(Records to use begins)
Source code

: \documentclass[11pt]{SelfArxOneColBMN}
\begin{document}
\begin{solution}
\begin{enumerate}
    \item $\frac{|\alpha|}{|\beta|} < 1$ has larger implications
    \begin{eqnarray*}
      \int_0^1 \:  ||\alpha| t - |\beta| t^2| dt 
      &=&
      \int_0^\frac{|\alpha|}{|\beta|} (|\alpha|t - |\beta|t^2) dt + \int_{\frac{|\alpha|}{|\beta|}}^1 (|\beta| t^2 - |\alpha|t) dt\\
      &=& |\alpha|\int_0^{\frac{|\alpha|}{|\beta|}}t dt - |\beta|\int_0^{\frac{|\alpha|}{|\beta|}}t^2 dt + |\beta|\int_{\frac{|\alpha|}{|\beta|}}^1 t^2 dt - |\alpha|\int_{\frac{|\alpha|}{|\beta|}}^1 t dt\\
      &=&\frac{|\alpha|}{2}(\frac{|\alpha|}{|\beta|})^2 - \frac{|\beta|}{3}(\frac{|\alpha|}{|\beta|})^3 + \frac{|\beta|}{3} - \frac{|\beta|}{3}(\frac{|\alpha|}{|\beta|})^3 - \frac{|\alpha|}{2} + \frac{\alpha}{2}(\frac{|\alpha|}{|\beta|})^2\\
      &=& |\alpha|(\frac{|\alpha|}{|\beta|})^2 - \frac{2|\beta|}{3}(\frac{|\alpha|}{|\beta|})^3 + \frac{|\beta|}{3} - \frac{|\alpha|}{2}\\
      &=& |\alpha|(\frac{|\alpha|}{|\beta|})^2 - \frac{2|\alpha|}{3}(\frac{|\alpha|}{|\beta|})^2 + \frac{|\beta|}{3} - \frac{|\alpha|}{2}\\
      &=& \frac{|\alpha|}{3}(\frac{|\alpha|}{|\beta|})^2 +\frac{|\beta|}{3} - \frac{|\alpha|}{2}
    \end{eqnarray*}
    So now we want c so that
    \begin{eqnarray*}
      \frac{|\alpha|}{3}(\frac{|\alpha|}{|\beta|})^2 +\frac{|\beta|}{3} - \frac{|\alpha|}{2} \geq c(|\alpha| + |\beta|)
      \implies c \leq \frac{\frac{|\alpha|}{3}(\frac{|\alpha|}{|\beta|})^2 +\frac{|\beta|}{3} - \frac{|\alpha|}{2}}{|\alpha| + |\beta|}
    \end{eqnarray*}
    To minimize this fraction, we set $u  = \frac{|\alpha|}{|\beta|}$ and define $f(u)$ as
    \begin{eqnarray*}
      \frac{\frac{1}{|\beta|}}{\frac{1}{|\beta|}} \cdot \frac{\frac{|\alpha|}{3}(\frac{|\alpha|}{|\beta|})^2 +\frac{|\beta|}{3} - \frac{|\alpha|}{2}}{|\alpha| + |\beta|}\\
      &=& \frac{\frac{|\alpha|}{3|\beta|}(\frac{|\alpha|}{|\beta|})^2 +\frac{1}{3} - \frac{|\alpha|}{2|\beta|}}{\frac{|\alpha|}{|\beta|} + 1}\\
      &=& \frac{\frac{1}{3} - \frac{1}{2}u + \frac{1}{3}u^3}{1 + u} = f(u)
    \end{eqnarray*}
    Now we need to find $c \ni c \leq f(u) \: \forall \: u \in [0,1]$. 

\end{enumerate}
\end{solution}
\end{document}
(Records to use ends)
Copy every entry exactly, missing none.

◆ **Exercise solution**:
Source code

: \documentclass[11pt]{SelfArxOneColBMN}
\begin{document}
\begin{solution}
\begin{enumerate}
    \item $\frac{|\alpha|}{|\beta|} < 1$ has larger implications
    \begin{eqnarray*}
      \int_0^1 \:  ||\alpha| t - |\beta| t^2| dt 
      &=&
      \int_0^\frac{|\alpha|}{|\beta|} (|\alpha|t - |\beta|t^2) dt + \int_{\frac{|\alpha|}{|\beta|}}^1 (|\beta| t^2 - |\alpha|t) dt\\
      &=& |\alpha|\int_0^{\frac{|\alpha|}{|\beta|}}t dt - |\beta|\int_0^{\frac{|\alpha|}{|\beta|}}t^2 dt + |\beta|\int_{\frac{|\alpha|}{|\beta|}}^1 t^2 dt - |\alpha|\int_{\frac{|\alpha|}{|\beta|}}^1 t dt\\
      &=&\frac{|\alpha|}{2}(\frac{|\alpha|}{|\beta|})^2 - \frac{|\beta|}{3}(\frac{|\alpha|}{|\beta|})^3 + \frac{|\beta|}{3} - \frac{|\beta|}{3}(\frac{|\alpha|}{|\beta|})^3 - \frac{|\alpha|}{2} + \frac{\alpha}{2}(\frac{|\alpha|}{|\beta|})^2\\
      &=& |\alpha|(\frac{|\alpha|}{|\beta|})^2 - \frac{2|\beta|}{3}(\frac{|\alpha|}{|\beta|})^3 + \frac{|\beta|}{3} - \frac{|\alpha|}{2}\\
      &=& |\alpha|(\frac{|\alpha|}{|\beta|})^2 - \frac{2|\alpha|}{3}(\frac{|\alpha|}{|\beta|})^2 + \frac{|\beta|}{3} - \frac{|\alpha|}{2}\\
      &=& \frac{|\alpha|}{3}(\frac{|\alpha|}{|\beta|})^2 +\frac{|\beta|}{3} - \frac{|\alpha|}{2}
    \end{eqnarray*}
    So now we want c so that
    \begin{eqnarray*}
      \frac{|\alpha|}{3}(\frac{|\alpha|}{|\beta|})^2 +\frac{|\beta|}{3} - \frac{|\alpha|}{2} \geq c(|\alpha| + |\beta|)
      \implies c \leq \frac{\frac{|\alpha|}{3}(\frac{|\alpha|}{|\beta|})^2 +\frac{|\beta|}{3} - \frac{|\alpha|}{2}}{|\alpha| + |\beta|}
    \end{eqnarray*}
    To minimize this fraction, we set $u  = \frac{|\alpha|}{|\beta|}$ and define $f(u)$ as
    \begin{eqnarray*}
      \frac{\frac{1}{|\beta|}}{\frac{1}{|\beta|}} \cdot \frac{\frac{|\alpha|}{3}(\frac{|\alpha|}{|\beta|})^2 +\frac{|\beta|}{3} - \frac{|\alpha|}{2}}{|\alpha| + |\beta|}\\
      &=& \frac{\frac{|\alpha|}{3|\beta|}(\frac{|\alpha|}{|\beta|})^2 +\frac{1}{3} - \frac{|\alpha|}{2|\beta|}}{\frac{|\alpha|}{|\beta|} + 1}\\
      &=& \frac{\frac{1}{3} - \frac{1}{2}u + \frac{1}{3}u^3}{1 + u} = f(u)
    \end{eqnarray*}
    Now we need to find $c \ni c \leq f(u) \: \forall \: u \in [0,1]$. 

\end{enumerate}
\end{solution}
\end{document}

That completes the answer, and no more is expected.